> Exercise aim
Find the word "data" in the records and copy every line where it occurs.

(Task inputs)

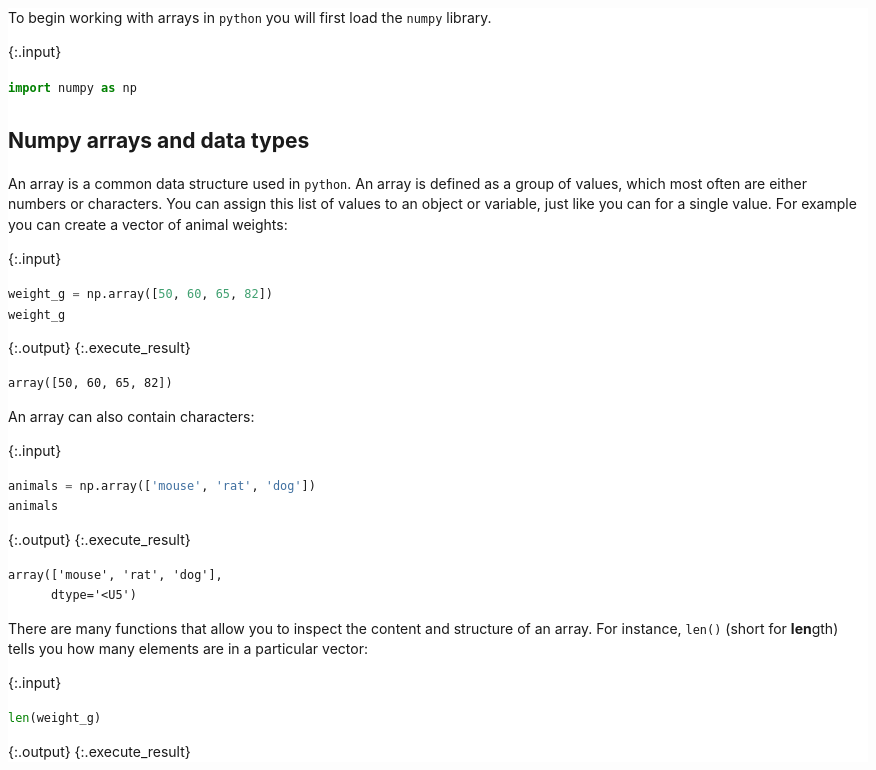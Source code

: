 To begin working with arrays in `python` you will first load the `numpy` library. 

{:.input}
```python
import numpy as np
```

## Numpy arrays and data types

An array is a common data structure used in `python`. An array is defined as a
group of values, which most often are either numbers or characters. You can assign this list of values to an object or variable, just like you can for a single value. For example you can create a vector of animal weights:

{:.input}
```python
weight_g = np.array([50, 60, 65, 82])
weight_g
```

{:.output}
{:.execute_result}



    array([50, 60, 65, 82])





An array can also contain characters:

{:.input}
```python
animals = np.array(['mouse', 'rat', 'dog'])
animals
```

{:.output}
{:.execute_result}



    array(['mouse', 'rat', 'dog'], 
          dtype='<U5')





There are many functions that allow you to inspect the content and structure of an
array. For instance, `len()` (short for **len**gth) tells you how many elements are in a particular vector:

{:.input}
```python
len(weight_g)
```

{:.output}
{:.execute_result}
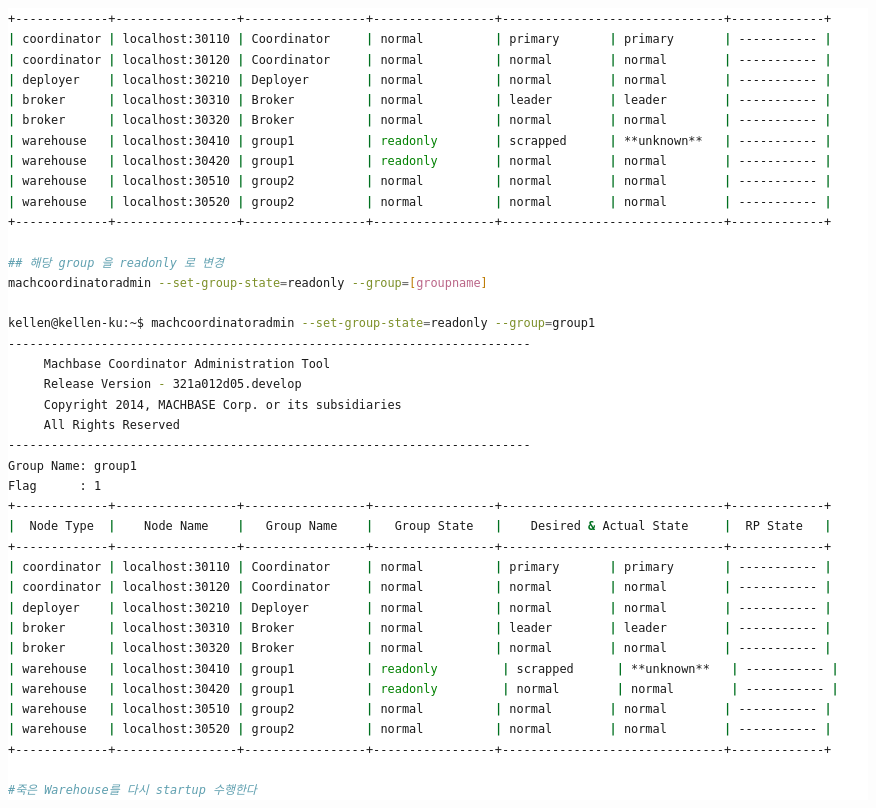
 ```bash
+-------------+-----------------+-----------------+-----------------+-------------------------------+-------------+
| coordinator | localhost:30110 | Coordinator     | normal          | primary       | primary       | ----------- |
| coordinator | localhost:30120 | Coordinator     | normal          | normal        | normal        | ----------- |
| deployer    | localhost:30210 | Deployer        | normal          | normal        | normal        | ----------- |
| broker      | localhost:30310 | Broker          | normal          | leader        | leader        | ----------- |
| broker      | localhost:30320 | Broker          | normal          | normal        | normal        | ----------- |
| warehouse   | localhost:30410 | group1          | readonly        | scrapped      | **unknown**   | ----------- |
| warehouse   | localhost:30420 | group1          | readonly        | normal        | normal        | ----------- |
| warehouse   | localhost:30510 | group2          | normal          | normal        | normal        | ----------- |
| warehouse   | localhost:30520 | group2          | normal          | normal        | normal        | ----------- |
+-------------+-----------------+-----------------+-----------------+-------------------------------+-------------+
  
## 해당 group 을 readonly 로 변경
machcoordinatoradmin --set-group-state=readonly --group=[groupname]
  
kellen@kellen-ku:~$ machcoordinatoradmin --set-group-state=readonly --group=group1
-------------------------------------------------------------------------
     Machbase Coordinator Administration Tool
     Release Version - 321a012d05.develop
     Copyright 2014, MACHBASE Corp. or its subsidiaries
     All Rights Reserved
-------------------------------------------------------------------------
Group Name: group1
Flag      : 1
+-------------+-----------------+-----------------+-----------------+-------------------------------+-------------+
|  Node Type  |    Node Name    |   Group Name    |   Group State   |    Desired & Actual State     |  RP State   |
+-------------+-----------------+-----------------+-----------------+-------------------------------+-------------+
| coordinator | localhost:30110 | Coordinator     | normal          | primary       | primary       | ----------- |
| coordinator | localhost:30120 | Coordinator     | normal          | normal        | normal        | ----------- |
| deployer    | localhost:30210 | Deployer        | normal          | normal        | normal        | ----------- |
| broker      | localhost:30310 | Broker          | normal          | leader        | leader        | ----------- |
| broker      | localhost:30320 | Broker          | normal          | normal        | normal        | ----------- |
| warehouse   | localhost:30410 | group1          | readonly         | scrapped      | **unknown**   | ----------- |
| warehouse   | localhost:30420 | group1          | readonly         | normal        | normal        | ----------- |
| warehouse   | localhost:30510 | group2          | normal          | normal        | normal        | ----------- |
| warehouse   | localhost:30520 | group2          | normal          | normal        | normal        | ----------- |
+-------------+-----------------+-----------------+-----------------+-------------------------------+-------------+
  
#죽은 Warehouse를 다시 startup 수행한다
```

(End Task inputs)

> Result of the task
## Numpy arrays and data types
An array is a common data structure used in `python`. An array is defined as a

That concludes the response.